In 2016, the PSC issued a Diversity Policy for the Public Service. The policy is a guideline for the public service on the mainstreaming and management of diversity issues in the public service. Are there any changes especially for potential employees with all diverse disabilities?

From the 2017/18 evaluation report, of the 251 institutions evaluated, there were 2,155 persons with disabilities represented accounting for 1.1% of the in-post. The performance gap therefore was 3.9% of the 5% requirement. An example given in the report shows this. The Ministries and State Departments have a total in-post of 86,145. The ideal number of persons with disabilities is 4308 but they have 680 which is a 1.2% of the 5% requirement hence having a gap of 3628 which is 3.8%. In terms of departments that are occupied by persons with disabilities, a small percentage serve at Senior Management and policy level.

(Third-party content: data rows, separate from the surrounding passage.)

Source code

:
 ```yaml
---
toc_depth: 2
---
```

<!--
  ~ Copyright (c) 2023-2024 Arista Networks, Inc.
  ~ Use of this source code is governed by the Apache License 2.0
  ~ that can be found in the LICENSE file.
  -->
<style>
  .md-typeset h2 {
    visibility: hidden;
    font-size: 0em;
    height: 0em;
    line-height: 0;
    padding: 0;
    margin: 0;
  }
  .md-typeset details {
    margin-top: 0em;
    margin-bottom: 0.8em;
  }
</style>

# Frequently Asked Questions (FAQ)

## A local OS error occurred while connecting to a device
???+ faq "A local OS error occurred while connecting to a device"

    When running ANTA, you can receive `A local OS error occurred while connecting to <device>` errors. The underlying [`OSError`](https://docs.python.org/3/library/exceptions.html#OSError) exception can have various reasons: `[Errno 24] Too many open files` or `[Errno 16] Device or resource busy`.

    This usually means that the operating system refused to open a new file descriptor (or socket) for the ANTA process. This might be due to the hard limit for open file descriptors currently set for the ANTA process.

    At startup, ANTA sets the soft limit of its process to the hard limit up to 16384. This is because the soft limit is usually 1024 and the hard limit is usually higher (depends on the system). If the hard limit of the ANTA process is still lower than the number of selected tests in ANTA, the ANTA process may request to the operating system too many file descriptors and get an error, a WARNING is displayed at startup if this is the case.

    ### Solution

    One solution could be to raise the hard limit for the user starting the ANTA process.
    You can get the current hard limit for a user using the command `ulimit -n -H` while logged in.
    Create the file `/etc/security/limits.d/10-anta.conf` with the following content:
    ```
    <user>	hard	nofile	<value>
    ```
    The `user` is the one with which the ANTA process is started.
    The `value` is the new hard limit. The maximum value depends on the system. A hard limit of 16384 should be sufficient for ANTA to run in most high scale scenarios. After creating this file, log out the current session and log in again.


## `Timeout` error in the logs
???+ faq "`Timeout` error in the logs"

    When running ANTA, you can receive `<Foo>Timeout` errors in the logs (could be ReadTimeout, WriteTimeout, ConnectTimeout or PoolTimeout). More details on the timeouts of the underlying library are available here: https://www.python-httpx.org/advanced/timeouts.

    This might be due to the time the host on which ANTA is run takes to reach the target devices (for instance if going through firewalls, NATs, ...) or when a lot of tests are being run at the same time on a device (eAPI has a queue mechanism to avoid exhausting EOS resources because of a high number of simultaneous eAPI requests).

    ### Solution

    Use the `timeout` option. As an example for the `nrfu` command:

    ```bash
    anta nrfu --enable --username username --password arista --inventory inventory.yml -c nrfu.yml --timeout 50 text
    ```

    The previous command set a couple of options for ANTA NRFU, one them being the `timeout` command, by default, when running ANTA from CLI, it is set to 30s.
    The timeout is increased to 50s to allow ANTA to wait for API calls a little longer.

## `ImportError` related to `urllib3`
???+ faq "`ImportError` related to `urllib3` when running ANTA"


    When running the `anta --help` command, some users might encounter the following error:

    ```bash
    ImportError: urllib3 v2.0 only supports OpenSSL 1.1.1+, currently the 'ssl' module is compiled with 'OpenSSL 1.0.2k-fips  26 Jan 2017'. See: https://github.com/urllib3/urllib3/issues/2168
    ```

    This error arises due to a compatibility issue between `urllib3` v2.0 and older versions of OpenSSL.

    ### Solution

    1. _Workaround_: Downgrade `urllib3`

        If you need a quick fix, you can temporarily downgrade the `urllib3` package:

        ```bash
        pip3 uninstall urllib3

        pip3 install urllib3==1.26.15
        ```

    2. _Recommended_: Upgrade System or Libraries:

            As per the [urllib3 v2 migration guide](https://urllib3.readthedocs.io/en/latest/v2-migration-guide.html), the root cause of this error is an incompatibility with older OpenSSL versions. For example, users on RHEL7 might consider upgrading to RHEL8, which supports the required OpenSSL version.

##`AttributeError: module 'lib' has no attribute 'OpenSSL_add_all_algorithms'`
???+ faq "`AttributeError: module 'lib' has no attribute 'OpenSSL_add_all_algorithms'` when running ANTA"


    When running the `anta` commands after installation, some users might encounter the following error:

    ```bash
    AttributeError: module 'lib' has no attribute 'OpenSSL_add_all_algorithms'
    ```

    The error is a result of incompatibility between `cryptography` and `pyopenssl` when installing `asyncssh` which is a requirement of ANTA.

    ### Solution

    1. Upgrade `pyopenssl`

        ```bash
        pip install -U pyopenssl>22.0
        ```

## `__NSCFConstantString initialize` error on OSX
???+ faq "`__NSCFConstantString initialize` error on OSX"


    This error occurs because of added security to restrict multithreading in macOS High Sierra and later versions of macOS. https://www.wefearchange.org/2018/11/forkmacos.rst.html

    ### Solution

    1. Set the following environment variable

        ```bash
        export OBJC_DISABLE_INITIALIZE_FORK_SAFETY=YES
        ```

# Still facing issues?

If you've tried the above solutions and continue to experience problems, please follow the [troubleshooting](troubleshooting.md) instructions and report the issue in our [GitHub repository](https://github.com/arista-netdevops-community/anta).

The report notes that the Commission set targets for 241 non-compliant institutions to bring up their compliance levels in representation of persons with disabilities at the six levels of public service to 5% by the year 2022. How is this possible if still many qualified persons with disabilities are still being rejected in PSC jobs? If accessibility and universal design standards are not being adhered to? If public transport is not accessible?

In its commitments during the 2018 Global Disability Summit, the Kenya government made a commitment to improve the lives of persons with disabilities and to enhance opportunities for the development of their economic potential. Combined with data from many sources, the government must walk an extra mile to ensure that this commitment is realized by the year 2022, at least in the public service commission.